[Task instructions] How many of the lines in the material underneath include the string "varrho"? State the number only.

[Given information]
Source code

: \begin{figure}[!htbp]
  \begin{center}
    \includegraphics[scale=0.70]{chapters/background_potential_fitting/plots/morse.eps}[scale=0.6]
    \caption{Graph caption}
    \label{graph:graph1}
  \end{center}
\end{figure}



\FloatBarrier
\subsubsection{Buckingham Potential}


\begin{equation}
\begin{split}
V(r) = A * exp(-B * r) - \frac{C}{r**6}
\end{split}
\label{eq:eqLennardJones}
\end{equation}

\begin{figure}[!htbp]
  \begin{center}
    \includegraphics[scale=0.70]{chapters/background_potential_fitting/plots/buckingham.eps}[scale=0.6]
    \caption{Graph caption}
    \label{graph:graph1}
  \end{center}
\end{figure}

...

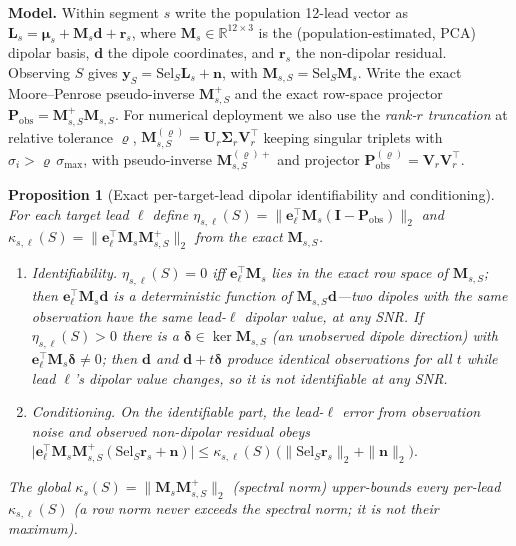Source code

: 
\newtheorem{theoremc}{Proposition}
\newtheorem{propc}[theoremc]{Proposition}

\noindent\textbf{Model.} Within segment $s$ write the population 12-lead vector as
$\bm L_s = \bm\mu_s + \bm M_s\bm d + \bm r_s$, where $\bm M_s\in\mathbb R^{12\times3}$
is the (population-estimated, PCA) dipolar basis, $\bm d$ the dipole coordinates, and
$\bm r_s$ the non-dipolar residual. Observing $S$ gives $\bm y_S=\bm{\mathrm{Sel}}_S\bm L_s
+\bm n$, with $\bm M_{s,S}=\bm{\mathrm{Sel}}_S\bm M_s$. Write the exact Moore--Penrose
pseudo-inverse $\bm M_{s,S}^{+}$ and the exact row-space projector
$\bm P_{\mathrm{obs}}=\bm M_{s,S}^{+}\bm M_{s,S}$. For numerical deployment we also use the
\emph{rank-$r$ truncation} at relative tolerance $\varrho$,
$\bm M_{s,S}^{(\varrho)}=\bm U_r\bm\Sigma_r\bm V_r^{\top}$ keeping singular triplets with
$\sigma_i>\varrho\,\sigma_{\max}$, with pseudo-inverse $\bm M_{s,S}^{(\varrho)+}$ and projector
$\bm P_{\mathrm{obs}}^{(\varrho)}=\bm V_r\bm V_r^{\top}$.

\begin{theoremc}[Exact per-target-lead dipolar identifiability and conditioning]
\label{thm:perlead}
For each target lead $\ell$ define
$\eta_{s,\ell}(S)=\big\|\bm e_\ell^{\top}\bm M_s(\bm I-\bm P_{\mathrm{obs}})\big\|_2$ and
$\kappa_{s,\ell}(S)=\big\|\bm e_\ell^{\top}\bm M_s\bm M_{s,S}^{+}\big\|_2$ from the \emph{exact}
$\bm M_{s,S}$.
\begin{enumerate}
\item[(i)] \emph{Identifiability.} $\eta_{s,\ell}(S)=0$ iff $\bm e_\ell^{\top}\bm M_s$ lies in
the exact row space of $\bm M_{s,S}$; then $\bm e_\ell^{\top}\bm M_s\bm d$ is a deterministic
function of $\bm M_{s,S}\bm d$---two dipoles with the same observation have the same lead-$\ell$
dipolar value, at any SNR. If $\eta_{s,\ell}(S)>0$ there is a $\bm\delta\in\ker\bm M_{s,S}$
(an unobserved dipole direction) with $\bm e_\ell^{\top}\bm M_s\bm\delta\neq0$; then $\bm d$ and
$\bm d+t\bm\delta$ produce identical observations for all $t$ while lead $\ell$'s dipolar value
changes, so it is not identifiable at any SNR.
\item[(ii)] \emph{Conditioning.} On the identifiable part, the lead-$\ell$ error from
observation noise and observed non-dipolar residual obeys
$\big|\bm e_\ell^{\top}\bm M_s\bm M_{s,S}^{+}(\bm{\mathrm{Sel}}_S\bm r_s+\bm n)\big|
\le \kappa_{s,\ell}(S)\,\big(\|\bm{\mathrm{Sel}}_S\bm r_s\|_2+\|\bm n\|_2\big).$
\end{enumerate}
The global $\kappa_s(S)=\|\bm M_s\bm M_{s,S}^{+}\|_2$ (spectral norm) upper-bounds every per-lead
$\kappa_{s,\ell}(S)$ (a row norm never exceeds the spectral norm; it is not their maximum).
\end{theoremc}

---

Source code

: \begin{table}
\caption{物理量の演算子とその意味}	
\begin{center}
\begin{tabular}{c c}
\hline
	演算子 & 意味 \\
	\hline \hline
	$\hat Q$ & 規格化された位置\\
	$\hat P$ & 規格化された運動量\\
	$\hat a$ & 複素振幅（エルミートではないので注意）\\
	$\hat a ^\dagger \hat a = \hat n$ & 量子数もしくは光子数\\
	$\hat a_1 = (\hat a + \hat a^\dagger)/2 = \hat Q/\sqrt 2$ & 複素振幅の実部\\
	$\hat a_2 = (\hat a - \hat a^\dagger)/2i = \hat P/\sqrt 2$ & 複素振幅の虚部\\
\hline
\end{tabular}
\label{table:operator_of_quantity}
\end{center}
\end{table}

[Task result] 4